A landlocked nation in south-central Asia, the Islamic Republic of Afghanistan shipped an estimated US$1.1 billion worth of goods around the globe in 2018. That dollar amount reflects an 89.6% increase since 2014 and a 3.5% gain from 2017 to 2018.
The latest available country-specific data in 2016 shows that 97.5% of products exported from Afghanistan was bought by importers in: Pakistan (47.5% of the global total), India (38.6%), Iran (3.2%), Turkey (2%), Iraq (1.9%), United Arab Emirates (1.6%), China (0.8%), Germany (0.7%), Kazakhstan (also 0.7%) and Russia (0.6%).
From a continental perspective, 97.4% of Afghanistan’s exports by value were delivered to Asian countries while 2.2% were sold to Europe importers. Afghanistan shipped another 0.3% worth of goods to North America. Smaller percentages went to Oceania (0.08%) led by Australia and Africa (0.01%).

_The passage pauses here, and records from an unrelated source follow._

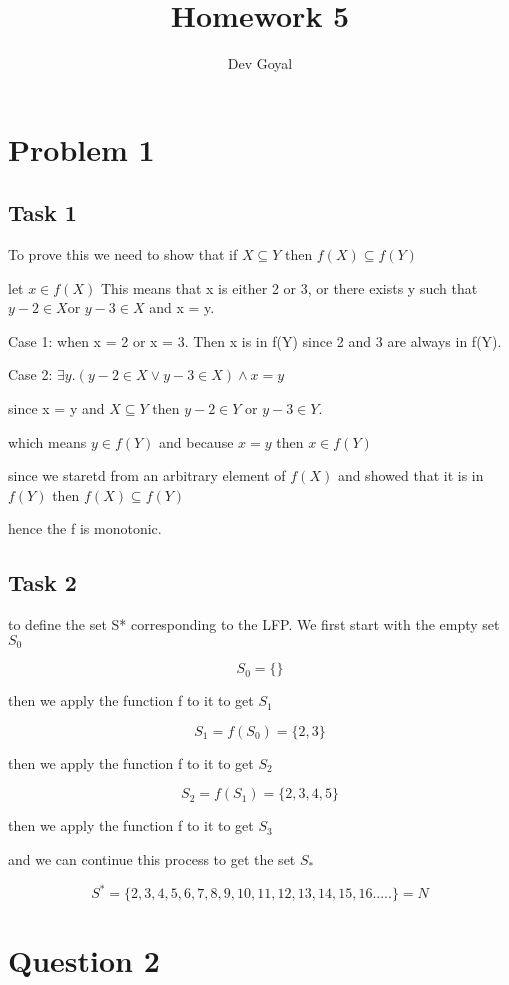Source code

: \documentclass{article}
\title{Homework 5}
\author{Dev Goyal}
\begin{document}
\maketitle
\section{Problem 1}

\subsection{Task 1}

To prove this we need to show that if $X \subseteq Y$ then $f(X) \subseteq f(Y)$ 

let $x \in f(X)$ This means that x is either 2 or 3, or there exists y such that $y - 2 \in X $or $y - 3 \in X$ and x = y.

Case 1:  when x = 2 or x = 3. Then x is in f(Y) since 2 and 3 are always in f(Y).

Case 2: $\exists y. (y - 2 \in X \lor y-3 \in X )\land x = y$

since x = y  and $X \subseteq Y$ then $y - 2 \in Y$ or $y - 3 \in Y$.

which means $y \in f(Y)$ and because $x = y$ then $x \in f(Y)$

since we staretd from an arbitrary element of $f(X)$ and showed that it is in $f(Y)$ then $f(X) \subseteq f(Y)$

hence the f is monotonic.

\subsection{Task 2}

to define the set S* corresponding to the LFP. We first start with the empty set $S_0$

$$S_0 = \{ \}$$
    
    then we apply the function f to it to get $S_1$

$$S_1 = f(S_0) = \{2,3\}$$

    then we apply the function f to it to get $S_2$

    $$ S_2 = f(S_1) = \{2,3,4,5\}$$

    then we apply the function f to it to get $S_3$

and we can continue this process to get the set $S_*$

$$S^* = \{2,3,4,5,6,7,8,9,10,11,12,13,14,15,16.....\} = N $$


\section{Question 2}
\end{document}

Given Afghanistan’s population of 34.9 million people, its total $1.1 billion in 2018 exports translates to roughly $30 for every resident in the economically depressed Asian country.
In macroeconomic terms, Afghanistan’s total exported goods represent 1.5% of its overall Gross Domestic Product for 2018 ($72.6 billion valued in Purchasing Power Parity US dollars). That 1.5% for exports to overall GDP in PPP for 2018 compares to 1.7% for 2014, seeming to indicate a relatively decreasing reliance on products sold on international markets for Afghanistan’s total economic performance. And while this article focuses on exported goods, it is interesting to note that Afghanistan also provided $680.7 million worth of exports-related services to global customers for an additional 0.9% of GDP in PPP.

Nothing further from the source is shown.